Article & Journal Resources: All complaints have 'fallen on deaf ears'

Article & Journal Resources

All complaints have 'fallen on deaf ears'

December 11 2007 at 07:50PM

By Angelique Serrao


When school reopens next year, several Gauteng schools will be without new curriculum textbooks.

This comes as the company responsible for delivery of the books - EduSolutions - has failed to deliver the books despite a November 30 deadline given by the MEC for Education, Angie Motshekga.

And this means that many of next year's Grade 12 pupils - the first group of matriculants to work with the outcomes-based curriculum - will start the year on the back foot as teaching will begin only once the new books have been delivered.

EduSolutions, a distribution company employed by the Gauteng Department of Education (GDE) to distribute stationery and textbooks to government schools, was recently found to be charging exorbitant prices for pencils and other items, some of which the schools hadn't ordered.

Schools were due to get their Grade 12 textbooks through EduSolutions, after a specific subsidy had been made available by the national Department of Education to ensure that all matrics have their books.

Monday, the department was not prepared to comment on the non-delivery of the textbooks.

On October 3, Motshekga said the deadline for the delivery of textbooks was November 30, and she promised that all schools would have their books.

Marks Ramasike, spokesperson for the Schools Governing Body Association in Soweto, said many secondary schools in the area had not received any books, while only some have had stationery delivered to their schools.

"I have questioned many of the secondary schools in Soweto and many of them have had no books delivered.

"The department, in terms of their management plans, promised that all books would be delivered by November 30. Schools have now closed, so I have to question whether books will be in schools by day one of the 2008 school year."

Since schools closed, Ramasike has been in meetings with GDE officials to try to find out why there have been no deliveries to certain schools.

"They told me they would be delivering during the school holidays. But who will they be delivering to?" he asked.

Ramasike said members of school-governing bodies in other areas across Gauteng had told him they were experiencing the same problem.

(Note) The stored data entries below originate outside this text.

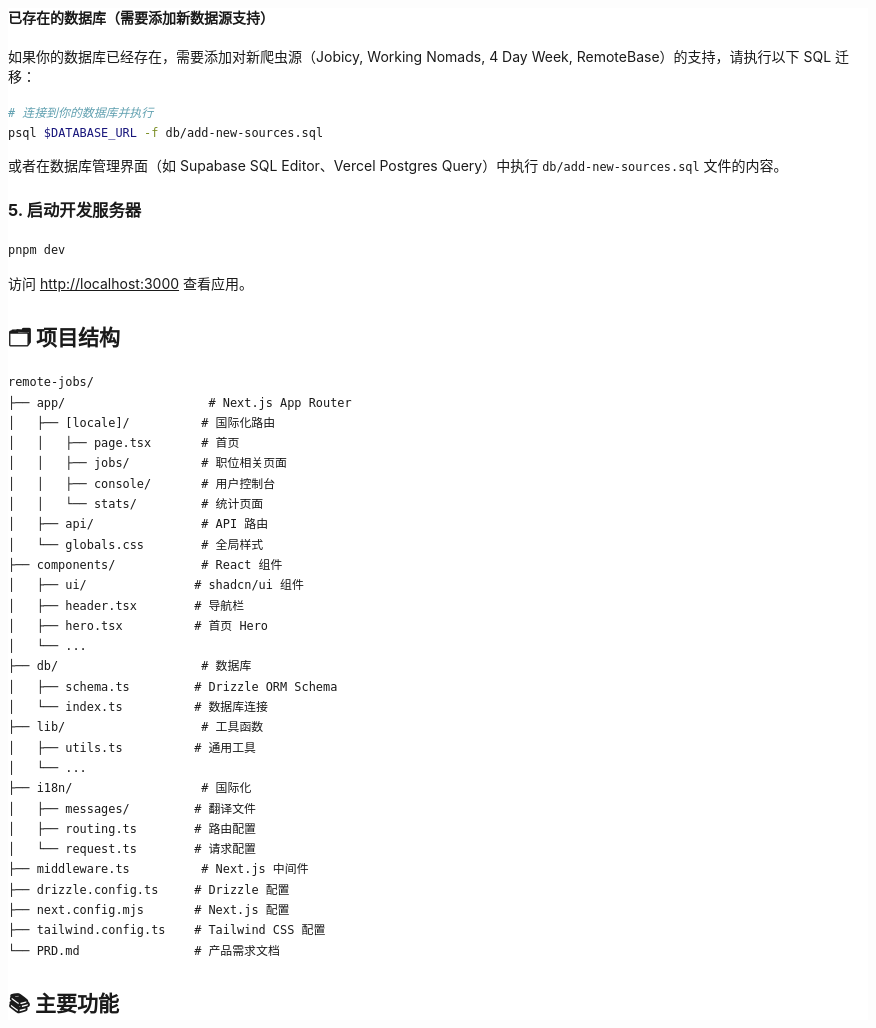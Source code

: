 #### 已存在的数据库（需要添加新数据源支持）

如果你的数据库已经存在，需要添加对新爬虫源（Jobicy, Working Nomads, 4 Day Week, RemoteBase）的支持，请执行以下 SQL 迁移：

```bash
# 连接到你的数据库并执行
psql $DATABASE_URL -f db/add-new-sources.sql
```

或者在数据库管理界面（如 Supabase SQL Editor、Vercel Postgres Query）中执行 `db/add-new-sources.sql` 文件的内容。

### 5. 启动开发服务器

```bash
pnpm dev
```

访问 [http://localhost:3000](http://localhost:3000) 查看应用。

## 🗂️ 项目结构

```
remote-jobs/
├── app/                    # Next.js App Router
│   ├── [locale]/          # 国际化路由
│   │   ├── page.tsx       # 首页
│   │   ├── jobs/          # 职位相关页面
│   │   ├── console/       # 用户控制台
│   │   └── stats/         # 统计页面
│   ├── api/               # API 路由
│   └── globals.css        # 全局样式
├── components/            # React 组件
│   ├── ui/               # shadcn/ui 组件
│   ├── header.tsx        # 导航栏
│   ├── hero.tsx          # 首页 Hero
│   └── ...
├── db/                    # 数据库
│   ├── schema.ts         # Drizzle ORM Schema
│   └── index.ts          # 数据库连接
├── lib/                   # 工具函数
│   ├── utils.ts          # 通用工具
│   └── ...
├── i18n/                  # 国际化
│   ├── messages/         # 翻译文件
│   ├── routing.ts        # 路由配置
│   └── request.ts        # 请求配置
├── middleware.ts          # Next.js 中间件
├── drizzle.config.ts     # Drizzle 配置
├── next.config.mjs       # Next.js 配置
├── tailwind.config.ts    # Tailwind CSS 配置
└── PRD.md                # 产品需求文档
```

## 📚 主要功能
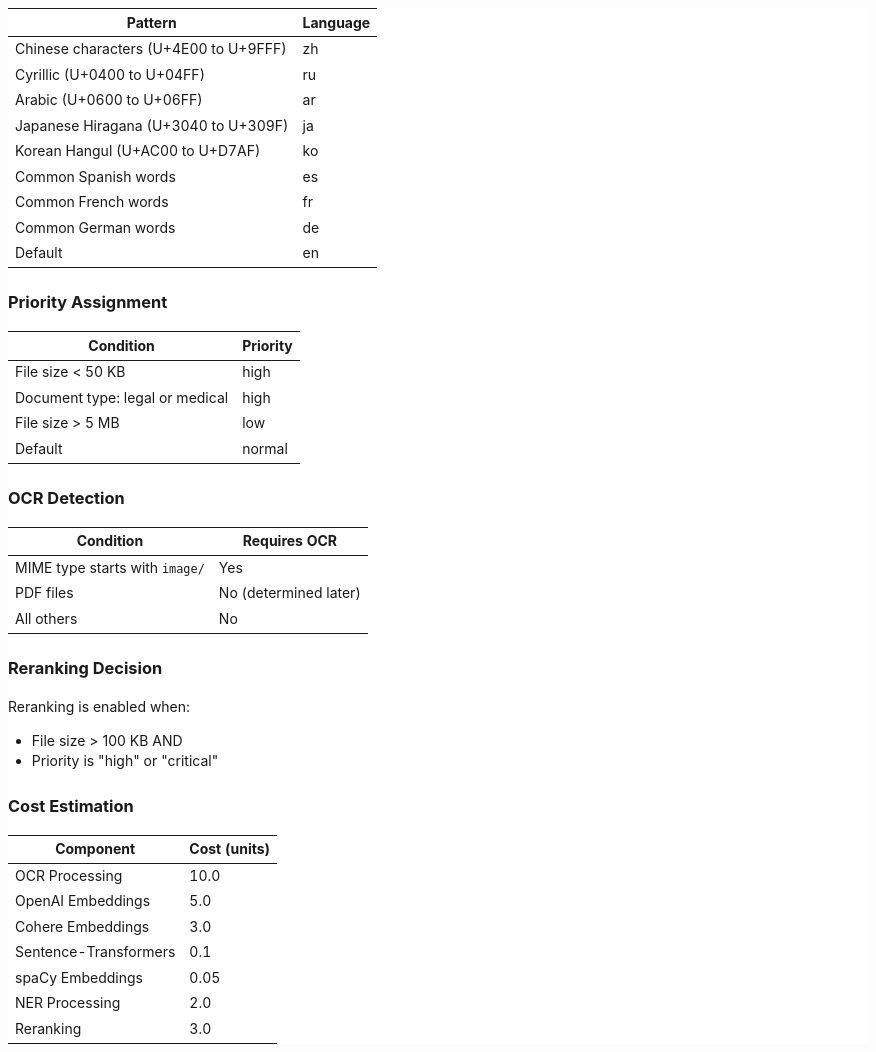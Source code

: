 | Pattern | Language |
|---------|----------|
| Chinese characters (U+4E00 to U+9FFF) | zh |
| Cyrillic (U+0400 to U+04FF) | ru |
| Arabic (U+0600 to U+06FF) | ar |
| Japanese Hiragana (U+3040 to U+309F) | ja |
| Korean Hangul (U+AC00 to U+D7AF) | ko |
| Common Spanish words | es |
| Common French words | fr |
| Common German words | de |
| Default | en |

### Priority Assignment

| Condition | Priority |
|-----------|----------|
| File size < 50 KB | high |
| Document type: legal or medical | high |
| File size > 5 MB | low |
| Default | normal |

### OCR Detection

| Condition | Requires OCR |
|-----------|--------------|
| MIME type starts with `image/` | Yes |
| PDF files | No (determined later) |
| All others | No |

### Reranking Decision

Reranking is enabled when:
- File size > 100 KB AND
- Priority is "high" or "critical"

### Cost Estimation

| Component | Cost (units) |
|-----------|--------------|
| OCR Processing | 10.0 |
| OpenAI Embeddings | 5.0 |
| Cohere Embeddings | 3.0 |
| Sentence-Transformers | 0.1 |
| spaCy Embeddings | 0.05 |
| NER Processing | 2.0 |
| Reranking | 3.0 |
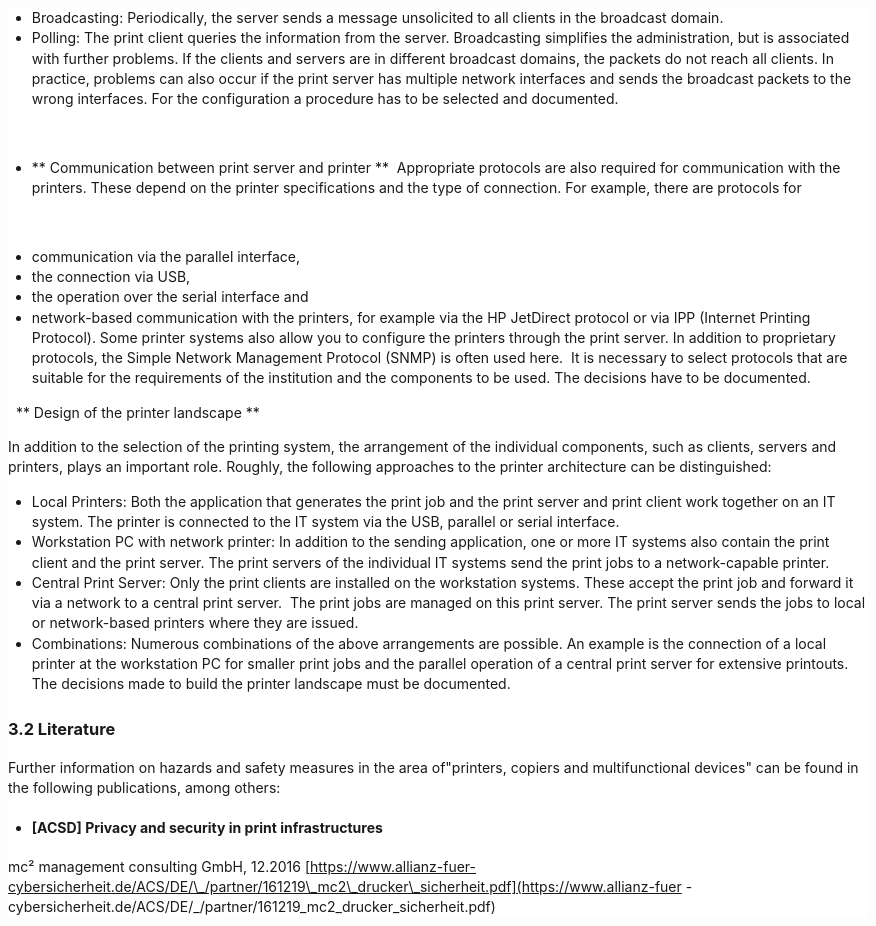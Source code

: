 + Broadcasting: Periodically, the server sends a message unsolicited to all clients in the broadcast domain.
+ Polling: The print client queries the information from the server.
Broadcasting simplifies the administration, but is associated with further problems. If the clients and servers are in different broadcast domains, the packets do not reach all clients. In practice, problems can also occur if the print server has multiple network interfaces and sends the broadcast packets to the wrong interfaces. For the configuration a procedure has to be selected and documented.

 
* ** Communication between print server and printer **
 Appropriate protocols are also required for communication with the printers. These depend on the printer specifications and the type of connection. For example, there are protocols for

 
+ communication via the parallel interface,
+ the connection via USB,
+ the operation over the serial interface and
+ network-based communication with the printers, for example via the HP JetDirect protocol or via IPP (Internet Printing Protocol).
Some printer systems also allow you to configure the printers through the print server. In addition to proprietary protocols, the Simple Network Management Protocol (SNMP) is often used here.
 It is necessary to select protocols that are suitable for the requirements of the institution and the components to be used. The decisions have to be documented.

 
** Design of the printer landscape **

In addition to the selection of the printing system, the arrangement of the individual components, such as clients, servers and printers, plays an important role. Roughly, the following approaches to the printer architecture can be distinguished:

* Local Printers: Both the application that generates the print job and the print server and print client work together on an IT system. The printer is connected to the IT system via the USB, parallel or serial interface.
* Workstation PC with network printer: In addition to the sending application, one or more IT systems also contain the print client and the print server. The print servers of the individual IT systems send the print jobs to a network-capable printer.
* Central Print Server: Only the print clients are installed on the workstation systems. These accept the print job and forward it via a network to a central print server.
 The print jobs are managed on this print server. The print server sends the jobs to local or network-based printers where they are issued.
* Combinations: Numerous combinations of the above arrangements are possible. An example is the connection of a local printer at the workstation PC for smaller print jobs and the parallel operation of a central print server for extensive printouts.
The decisions made to build the printer landscape must be documented.

### 3.2 Literature

Further information on hazards and safety measures in the area of ​​"printers, copiers and multifunctional devices" can be found in the following publications, among others:

* #### [ACSD] Privacy and security in print infrastructures
mc² management consulting GmbH, 12.2016 [https://www.allianz-fuer-cybersicherheit.de/ACS/DE/\_/partner/161219\_mc2\_drucker\_sicherheit.pdf](https://www.allianz-fuer -cybersicherheit.de/ACS/DE/_/partner/161219_mc2_drucker_sicherheit.pdf)
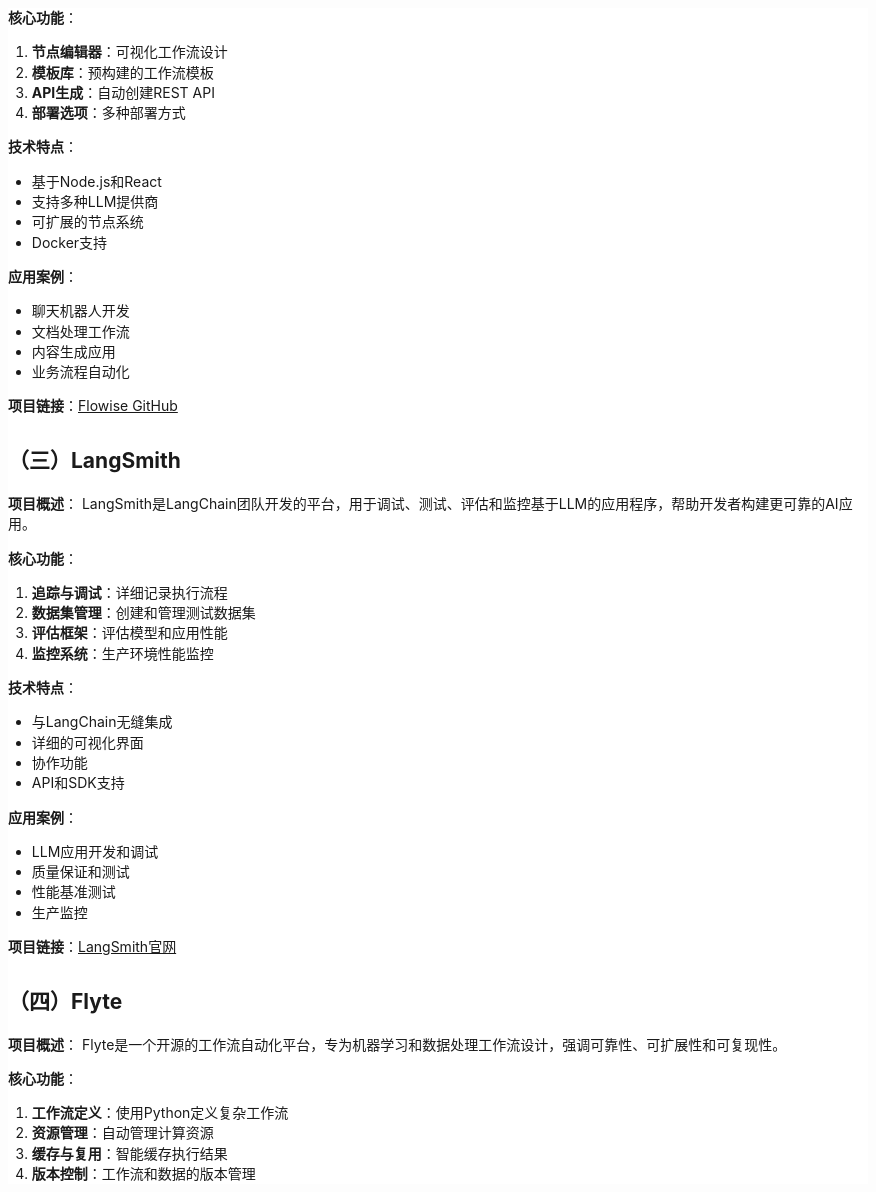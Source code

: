 **核心功能**：
1. **节点编辑器**：可视化工作流设计
2. **模板库**：预构建的工作流模板
3. **API生成**：自动创建REST API
4. **部署选项**：多种部署方式

**技术特点**：
- 基于Node.js和React
- 支持多种LLM提供商
- 可扩展的节点系统
- Docker支持

**应用案例**：
- 聊天机器人开发
- 文档处理工作流
- 内容生成应用
- 业务流程自动化

**项目链接**：[Flowise GitHub](https://github.com/FlowiseAI/Flowise)

## （三）LangSmith

**项目概述**：
LangSmith是LangChain团队开发的平台，用于调试、测试、评估和监控基于LLM的应用程序，帮助开发者构建更可靠的AI应用。

**核心功能**：
1. **追踪与调试**：详细记录执行流程
2. **数据集管理**：创建和管理测试数据集
3. **评估框架**：评估模型和应用性能
4. **监控系统**：生产环境性能监控

**技术特点**：
- 与LangChain无缝集成
- 详细的可视化界面
- 协作功能
- API和SDK支持

**应用案例**：
- LLM应用开发和调试
- 质量保证和测试
- 性能基准测试
- 生产监控

**项目链接**：[LangSmith官网](https://smith.langchain.com/)

## （四）Flyte

**项目概述**：
Flyte是一个开源的工作流自动化平台，专为机器学习和数据处理工作流设计，强调可靠性、可扩展性和可复现性。

**核心功能**：
1. **工作流定义**：使用Python定义复杂工作流
2. **资源管理**：自动管理计算资源
3. **缓存与复用**：智能缓存执行结果
4. **版本控制**：工作流和数据的版本管理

"I'm not even sure how the primary schools have been affected because so far I have only questioned secondary schools."

Kathy Callaghan, from the Governors' Alliance, said her organisation had meetings with schools across Gauteng on November 28 and most schools had not received their textbooks.

"To the best of my knowledge, schools have not had textbooks delivered. I am talking particularly about the Grade 12 textbooks," Callaghan said.

She said the late delivery of books was something schools had had to put up with every year.

"This is an ongoing problem we have had with EduSolutions since their tender was awarded in 2003. All our complaints over the years - and we have done everything we can to stop this - have fallen on deaf ears," Callaghan said.

"The first few weeks of school are a write-off, and some schools don't even get anything after the first quarter of the year. Generally the delivery of books is quite poor."

Callaghan said most schools were made aware that they had to order Grade 12 textbooks only in November.

"People from EduSolutions came by and dropped off the catalogue in November. Schools were told they had one day to fill them in, which is an impossible task.

"To add to this, their charges are outrageous. They charge a levy and a delivery fee. We had a case of one school being charged R60 000 for that alone," Callaghan said.

One school in Joburg's northern suburbs showed The Star a delivery slip from EduSolutions for books that were delivered in November.

The slip showed the same book printed twice on the slip, first in small letters and then in capital letters, and the charge for the book, more than R16 000, was printed twice.

The school received 146 books, although they were charged for 292.

The Democratic Alliance's spokesperson for education, David Quail, called on Motshekga to conduct a forensic audit into EduSolutions.